Между тем жизнь в России движется своим чередом, продолжается противосто­яние полиции, охранных отделений и террористов, которые задумывали в зарубежье но­вые покушения для осуществления их в отечестве. Впрочем, удавались они не всегда: власть не дремала и расширяла свою агентуру, внедряя ее в оппозицию. Вот обычное до­несение от 11 сентября 1907 года тайного киевского агента Аленского, бывшего анархи­стом-коммунистом, но завербованного после первого же ареста:

«Сегодня в Киев из Севастополя приехала Мержеевская и остановилась в доме № 5 по Трехсвятительской улице. Мержеевская рассказала, что отколовшаяся от Цент­рального Комитета группа социал-революционеров командировала из Парижа в Сева­стополь отряд для совершения террористического акта против государя в день прибы­тия его в Севастополь. В состав этого отряда вошла, будто бы, и Мержеевская, которая



должна была находиться в числе публики с букетом цветов со вложенной внутри его бом­бой, предназначенной для метания во время высочайшего проезда. По ее словам, все бы­ло подготовлено вполне, но Мержеевская, прибывшая из Парижа в Россию через Алек­сандров, опоздала в Варшаве на поезд, не попав, благодаря этому, своевременно в Сева­стополь, почему упомянутый террористический акт не состоялся и был отложен. По ее же словам, она прожила в Севастополе трое суток в одной из лучших гостиниц по паспор­ту на имя француженки-певицы» [63, с. 126].

Далее Аленский подробно сообщает приметы Мержеевской и сведения о ее за­рубежных и российских связях с вероятными соучастниками подготавливавшегося поку­шения на Николая II — Розой Трахтенберг, Саррой Сперанской, Шерхтманом и другими. В конце концов, выданная Богровым и арестованная в 1909 году в Киеве, Мержеевская после длительного следствия была выслана в Якутскую область как «изобличенная в при­надлежности к образовавшейся в Париже автономной боевой группе, поставившей целью цареубийство» [63, с. 126]. Незаметный эпизод из буден охранного отделения. Примечательно лишь настоящее имя скромного псевдонима Аленского, исправно полу­чавшего «на жизнь» 150 рублей за свои хлопоты,— Григорий Богров, о котором вскоре заговорит вся Россия...

СОЗНАВАЯ СЛОЖНОСТЬсоздавшегося после роспуска II Думы положения, Столыпин как и прежде ищет союзников. И при своей крайней занятости не чурается и прямых встреч, и переписки с людьми, чьи соображения могли принести пользу рефор­мам, способствовали согласию общества, восстанавливали хрупкий баланс.
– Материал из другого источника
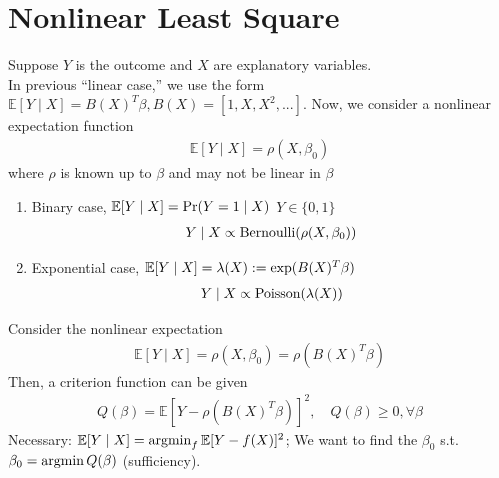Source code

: \documentclass[11pt]{elegantbook}
\newcommand{\argmin}{\operatornamewithlimits{argmin}}
\begin{document}
\section{Nonlinear Least Square}
Suppose $Y$ is the outcome and $X$ are explanatory variables.\\
In previous ``linear case,'' we use the form $\mathbb{E}[Y\mid X]=B(X)^T\beta, B(X)=[1,X,X^2,...]$. Now, we consider a nonlinear expectation function
\begin{equation}
    \begin{aligned}
        \mathbb{E}[Y\mid X]=\rho(X,\beta_0)
    \end{aligned}
    \nonumber
\end{equation}
where $\rho$ is known up to $\beta$ and may not be linear in $\beta$
\begin{example}
    \begin{enumerate}
        \item Binary case, $\mathbb{E}[Y\mid X]=\textnormal{Pr}(Y=1\mid X)$ $Y\in\{0,1\}$
        \begin{equation}
            \begin{aligned}
                Y\mid X\propto \textnormal{Bernoulli}(\rho(X,\beta_0))
            \end{aligned}
            \nonumber
        \end{equation}
        \item Exponential case, $\mathbb{E}[Y\mid X]=\lambda(X):=\textnormal{exp}(B(X)^T\beta)$
        \begin{equation}
            \begin{aligned}
                Y\mid X\propto \textnormal{Poisson}(\lambda(X))
            \end{aligned}
            \nonumber
        \end{equation}
    \end{enumerate}
\end{example}

Consider the nonlinear expectation
\begin{equation}
    \begin{aligned}
        \mathbb{E}[Y\mid X]=\rho(X,\beta_0)=\rho(B(X)^T\beta)
    \end{aligned}
    \nonumber
\end{equation}
Then, a criterion function can be given
\begin{equation}
    \begin{aligned}
        Q(\beta)=\mathbb{E}[Y-\rho(B(X)^T\beta)]^2,\quad Q(\beta)\geq 0,\forall \beta
    \end{aligned}
    \nonumber
\end{equation}
Necessary: $\mathbb{E}[Y\mid X]=\argmin_f \mathbb{E}[Y-f(X)]^2$; We want to find the $\beta_0$ s.t. $\beta_0=\argmin Q(\beta)$ (sufficiency).
\end{document}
Встречались также среди его адресатов такие, которым просто было нельзя не ответить. Из многочис­ленных документов, материалов газет и журналов, огромного пласта эпистолярного на­следия особый интерес представляет для россиян его заочный диалог со Львом Никола­евичем Толстым.

На протяжении многих лет эта полемика реформатора с классиком была для со­ветских людей одним из свидетельств очевидной вины премьер-министра Столыпина, не внявшего голосу совести вопреки советам Толстого. Сейчас, по прошествии лет, в наш постсоветский период спор двух знаменитых соотечественников воспринимается не столь одиозно, но главное: вопросы, позиции, оценки этого исторического диалога остаются злободневными и сейчас.

По некоторым свидетельствам, о возвышении П. А. Столыпина писатель узнал только летом 1906 года, когда тот уже был министром внутренних дел. С того времени он начинает интересоваться делами Столыпина, а через год направляет первое письмо Пет­ру Аркадьевичу и записку его младшему брату Александру Аркадьевичу.

В послании писатель ратует за упразднение частной собственности:

«Петр Аркадьевич!..

Нужно теперь для успокоения народа не такие меры, которые увеличивали бы количество земли таких или других русских, людей, называющихся крестьянами (так смот­рят обыкновенно на это дело), а нужно уничтожить вековую, древнюю несправедливость...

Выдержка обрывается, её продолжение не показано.